[Data for processing]

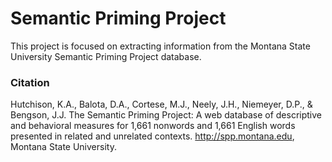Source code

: # Semantic Priming Project

This project is focused on extracting information from the Montana State University Semantic Priming Project database.

### Citation
Hutchison, K.A., Balota, D.A., Cortese, M.J., Neely, J.H., Niemeyer, D.P., & Bengson, J.J. 
The Semantic Priming Project: A web database of descriptive and behavioral measures for 1,661 nonwords and 1,661 English words presented in related and unrelated contexts. 
http://spp.montana.edu, Montana State University.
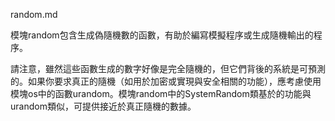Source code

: random.md

模塊random包含生成偽隨機數的函數，有助於編寫模擬程序或生成隨機輸出的程序。

請注意，雖然這些函數生成的數字好像是完全隨機的，但它們背後的系統是可預測的。如果你要求真正的隨機（如用於加密或實現與安全相關的功能），應考慮使用模塊os中的函數urandom。模塊random中的SystemRandom類基於的功能與urandom類似，可提供接近於真正隨機的數據。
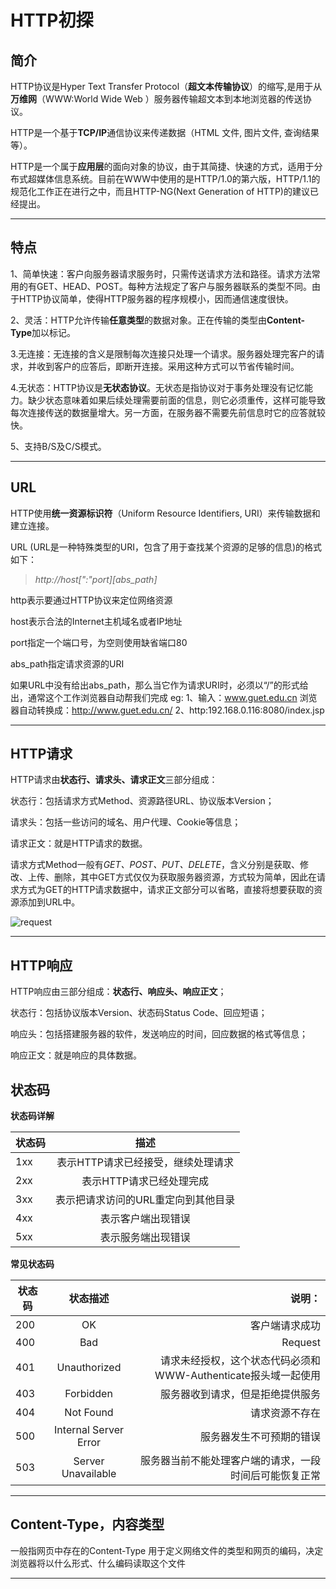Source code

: # HTTP初探

## 简介

HTTP协议是Hyper Text Transfer Protocol（**超文本传输协议**）的缩写,是用于从**万维网**（WWW:World Wide Web ）服务器传输超文本到本地浏览器的传送协议。

HTTP是一个基于**TCP/IP**通信协议来传递数据（HTML 文件, 图片文件, 查询结果等）。

HTTP是一个属于**应用层**的面向对象的协议，由于其简捷、快速的方式，适用于分布式超媒体信息系统。目前在WWW中使用的是HTTP/1.0的第六版，HTTP/1.1的规范化工作正在进行之中，而且HTTP-NG(Next Generation of HTTP)的建议已经提出。

---

## 特点

1、简单快速：客户向服务器请求服务时，只需传送请求方法和路径。请求方法常用的有GET、HEAD、POST。每种方法规定了客户与服务器联系的类型不同。由于HTTP协议简单，使得HTTP服务器的程序规模小，因而通信速度很快。

2、灵活：HTTP允许传输**任意类型**的数据对象。正在传输的类型由**Content-Type**加以标记。

3.无连接：无连接的含义是限制每次连接只处理一个请求。服务器处理完客户的请求，并收到客户的应答后，即断开连接。采用这种方式可以节省传输时间。

4.无状态：HTTP协议是**无状态协议**。无状态是指协议对于事务处理没有记忆能力。缺少状态意味着如果后续处理需要前面的信息，则它必须重传，这样可能导致每次连接传送的数据量增大。另一方面，在服务器不需要先前信息时它的应答就较快。

5、支持B/S及C/S模式。

---

## URL

HTTP使用**统一资源标识符**（Uniform Resource Identifiers, URI）来传输数据和建立连接。

URL (URL是一种特殊类型的URI，包含了用于查找某个资源的足够的信息)的格式如下：

>*http://host[":"port][abs_path]*

http表示要通过HTTP协议来定位网络资源

host表示合法的Internet主机域名或者IP地址

port指定一个端口号，为空则使用缺省端口80

abs_path指定请求资源的URI

如果URL中没有给出abs_path，那么当它作为请求URI时，必须以“/”的形式给出，通常这个工作浏览器自动帮我们完成
eg:
1、输入：www.guet.edu.cn
浏览器自动转换成：http://www.guet.edu.cn/
2、http:192.168.0.116:8080/index.jsp 

---

## HTTP请求

HTTP请求由**状态行、请求头、请求正文**三部分组成：

状态行：包括请求方式Method、资源路径URL、协议版本Version；

请求头：包括一些访问的域名、用户代理、Cookie等信息；

请求正文：就是HTTP请求的数据。

请求方式Method一般有*GET、POST、PUT、DELETE*，含义分别是获取、修改、上传、删除，其中GET方式仅仅为获取服务器资源，方式较为简单，因此在请求方式为GET的HTTP请求数据中，请求正文部分可以省略，直接将想要获取的资源添加到URL中。

![request](http://cc456xie.cn/asset/HTTP1.webp)

---

## HTTP响应

HTTP响应由三部分组成：**状态行、响应头、响应正文**；

状态行：包括协议版本Version、状态码Status Code、回应短语；

响应头：包括搭建服务器的软件，发送响应的时间，回应数据的格式等信息；

响应正文：就是响应的具体数据。

## 状态码

**状态码详解**

状态码|描述
--|:--:
1xx|表示HTTP请求已经接受，继续处理请求
2xx|表示HTTP请求已经处理完成
3xx|表示把请求访问的URL重定向到其他目录
4xx|表示客户端出现错误
5xx|表示服务端出现错误


**常见状态码**

状态码|状态描述|说明：
--|:--:|--:
200|OK|客户端请求成功
400|Bad|Request|客户端请求有语法错误，不能被服务器所理解
401|Unauthorized|请求未经授权，这个状态代码必须和WWW-Authenticate报头域一起使用 
403|Forbidden|服务器收到请求，但是拒绝提供服务
404|Not Found|请求资源不存在
500|Internal Server Error|服务器发生不可预期的错误
503|Server Unavailable|服务器当前不能处理客户端的请求，一段时间后可能恢复正常

---

## Content-Type，内容类型

一般指网页中存在的Content-Type
用于定义网络文件的类型和网页的编码，决定浏览器将以什么形式、什么编码读取这个文件

---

[/Data for processing]

* [What you should do]
What is needed is every entry above, repeated exactly, with the pictures dropped.

* [Result below]
Source code

: # Semantic Priming Project

This project is focused on extracting information from the Montana State University Semantic Priming Project database.

### Citation
Hutchison, K.A., Balota, D.A., Cortese, M.J., Neely, J.H., Niemeyer, D.P., & Bengson, J.J. 
The Semantic Priming Project: A web database of descriptive and behavioral measures for 1,661 nonwords and 1,661 English words presented in related and unrelated contexts. 
http://spp.montana.edu, Montana State University.
Source code

: random.md

模塊random包含生成偽隨機數的函數，有助於編寫模擬程序或生成隨機輸出的程序。

請注意，雖然這些函數生成的數字好像是完全隨機的，但它們背後的系統是可預測的。如果你要求真正的隨機（如用於加密或實現與安全相關的功能），應考慮使用模塊os中的函數urandom。模塊random中的SystemRandom類基於的功能與urandom類似，可提供接近於真正隨機的數據。
Source code

: # HTTP初探

## 简介

HTTP协议是Hyper Text Transfer Protocol（**超文本传输协议**）的缩写,是用于从**万维网**（WWW:World Wide Web ）服务器传输超文本到本地浏览器的传送协议。

HTTP是一个基于**TCP/IP**通信协议来传递数据（HTML 文件, 图片文件, 查询结果等）。

HTTP是一个属于**应用层**的面向对象的协议，由于其简捷、快速的方式，适用于分布式超媒体信息系统。目前在WWW中使用的是HTTP/1.0的第六版，HTTP/1.1的规范化工作正在进行之中，而且HTTP-NG(Next Generation of HTTP)的建议已经提出。

---

## 特点

1、简单快速：客户向服务器请求服务时，只需传送请求方法和路径。请求方法常用的有GET、HEAD、POST。每种方法规定了客户与服务器联系的类型不同。由于HTTP协议简单，使得HTTP服务器的程序规模小，因而通信速度很快。

2、灵活：HTTP允许传输**任意类型**的数据对象。正在传输的类型由**Content-Type**加以标记。

3.无连接：无连接的含义是限制每次连接只处理一个请求。服务器处理完客户的请求，并收到客户的应答后，即断开连接。采用这种方式可以节省传输时间。

4.无状态：HTTP协议是**无状态协议**。无状态是指协议对于事务处理没有记忆能力。缺少状态意味着如果后续处理需要前面的信息，则它必须重传，这样可能导致每次连接传送的数据量增大。另一方面，在服务器不需要先前信息时它的应答就较快。

5、支持B/S及C/S模式。

---

## URL

HTTP使用**统一资源标识符**（Uniform Resource Identifiers, URI）来传输数据和建立连接。

URL (URL是一种特殊类型的URI，包含了用于查找某个资源的足够的信息)的格式如下：

>*http://host[":"port][abs_path]*

http表示要通过HTTP协议来定位网络资源

host表示合法的Internet主机域名或者IP地址

port指定一个端口号，为空则使用缺省端口80

abs_path指定请求资源的URI

如果URL中没有给出abs_path，那么当它作为请求URI时，必须以“/”的形式给出，通常这个工作浏览器自动帮我们完成
eg:
1、输入：www.guet.edu.cn
浏览器自动转换成：http://www.guet.edu.cn/
2、http:192.168.0.116:8080/index.jsp 

---

## HTTP请求

HTTP请求由**状态行、请求头、请求正文**三部分组成：

状态行：包括请求方式Method、资源路径URL、协议版本Version；

请求头：包括一些访问的域名、用户代理、Cookie等信息；

请求正文：就是HTTP请求的数据。

请求方式Method一般有*GET、POST、PUT、DELETE*，含义分别是获取、修改、上传、删除，其中GET方式仅仅为获取服务器资源，方式较为简单，因此在请求方式为GET的HTTP请求数据中，请求正文部分可以省略，直接将想要获取的资源添加到URL中。

![request](http://cc456xie.cn/asset/HTTP1.webp)

---

## HTTP响应

HTTP响应由三部分组成：**状态行、响应头、响应正文**；

状态行：包括协议版本Version、状态码Status Code、回应短语；

响应头：包括搭建服务器的软件，发送响应的时间，回应数据的格式等信息；

响应正文：就是响应的具体数据。

## 状态码

**状态码详解**

状态码|描述
--|:--:
1xx|表示HTTP请求已经接受，继续处理请求
2xx|表示HTTP请求已经处理完成
3xx|表示把请求访问的URL重定向到其他目录
4xx|表示客户端出现错误
5xx|表示服务端出现错误


**常见状态码**

状态码|状态描述|说明：
--|:--:|--:
200|OK|客户端请求成功
400|Bad|Request|客户端请求有语法错误，不能被服务器所理解
401|Unauthorized|请求未经授权，这个状态代码必须和WWW-Authenticate报头域一起使用 
403|Forbidden|服务器收到请求，但是拒绝提供服务
404|Not Found|请求资源不存在
500|Internal Server Error|服务器发生不可预期的错误
503|Server Unavailable|服务器当前不能处理客户端的请求，一段时间后可能恢复正常

---

## Content-Type，内容类型

一般指网页中存在的Content-Type
用于定义网络文件的类型和网页的编码，决定浏览器将以什么形式、什么编码读取这个文件

---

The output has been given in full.